Lisa Robinson was a lieutenant in the department when she filed the lawsuit in May 2018 alleging that she was illegally passed over for a promotion to captain and that several officers had referred to her as the “token Black of the department.”
However, in September 2019, she was promoted to captain, according to a post on the township’s Facebook page.
Robinson agreed last month to an out-of-court settlement of $75,000, which was made public through the website Transparency NJ. The settlement came with no admission of guilt or liability by Monroe or its police department.
Monroe Township officials declined to comment on personnel matters.
A Nov. 16 trial in Superior Court had been scheduled, but court-ordered mediation led to the settlement.
Robinson, who lives in Monroe, earns a salary of $178,801, according to public records.
She was hired by the township police department in January 1997.
She was first assigned to the criminal investigations division as a detective in 1999 before being promoted to sergeant in 2005.
When she was hired, she was the only African American in the department, according to her lawsuit. A township employee informed her that several officers referred to her as the “token Black of the department,” according to the suit.
Before joining the police department, Robinson was honorably discharged as from the U.S. Army. She graduated from Rutgers University in 1999, and in 2014 received her master’s degree in Administrative Science and Certificate in Law and Public Safety Administration from Fairleigh Dickinson University.
After Robinson was hired, the next female officer was hired in 2001, according to her lawsuit.
The department did not hire another female officer for 16 years with the exception of one officer, who left the academy after her first day in 2001, according to her lawsuit.
Although there were many female applicants applying for a position with the “male-dominated” department, the 15 to 20 officers hired from 2014 to 2018, when Robinson filed her lawsuit, were all men, according to the suit.

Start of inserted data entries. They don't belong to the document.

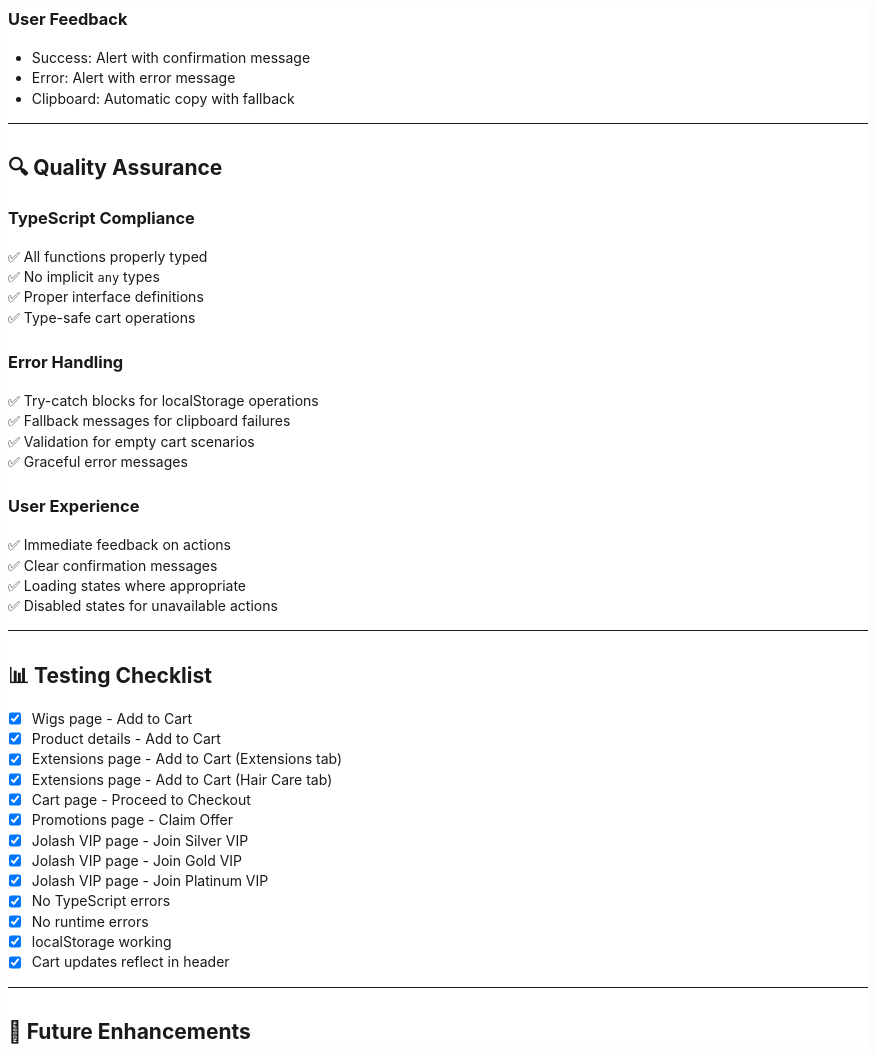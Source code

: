### User Feedback
- Success: Alert with confirmation message
- Error: Alert with error message
- Clipboard: Automatic copy with fallback

---

## 🔍 Quality Assurance

### TypeScript Compliance
✅ All functions properly typed  
✅ No implicit `any` types  
✅ Proper interface definitions  
✅ Type-safe cart operations

### Error Handling
✅ Try-catch blocks for localStorage operations  
✅ Fallback messages for clipboard failures  
✅ Validation for empty cart scenarios  
✅ Graceful error messages

### User Experience
✅ Immediate feedback on actions  
✅ Clear confirmation messages  
✅ Loading states where appropriate  
✅ Disabled states for unavailable actions

---

## 📊 Testing Checklist

- [x] Wigs page - Add to Cart
- [x] Product details - Add to Cart
- [x] Extensions page - Add to Cart (Extensions tab)
- [x] Extensions page - Add to Cart (Hair Care tab)
- [x] Cart page - Proceed to Checkout
- [x] Promotions page - Claim Offer
- [x] Jolash VIP page - Join Silver VIP
- [x] Jolash VIP page - Join Gold VIP
- [x] Jolash VIP page - Join Platinum VIP
- [x] No TypeScript errors
- [x] No runtime errors
- [x] localStorage working
- [x] Cart updates reflect in header

---

## 🚀 Future Enhancements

In December 2014, Robinson was promoted to lieutenant.
In June 2017, former Captain Christian Hays announced that he was planning to go on terminal leave with a November 2017 retirement date.
Hays’ retirement created a vacancy at the rank of captain. Four lieutenants were eligible to “participate” in the promotional process, including Robinson and Leigh Ann Solomons, Michael Biennas and Jason Grosser, according her lawsuit.
With Hays’ retirement pending, former Chief Michael Lloyd told Robinson that he was transferring her to the township Division of Ambulance Services to monitor the “dysfunction” that existed within the division, according to her lawsuit.
Robinson’s desk, computer and telephone were to be moved out of the police department and into a separate EMS building, according to her lawsuit.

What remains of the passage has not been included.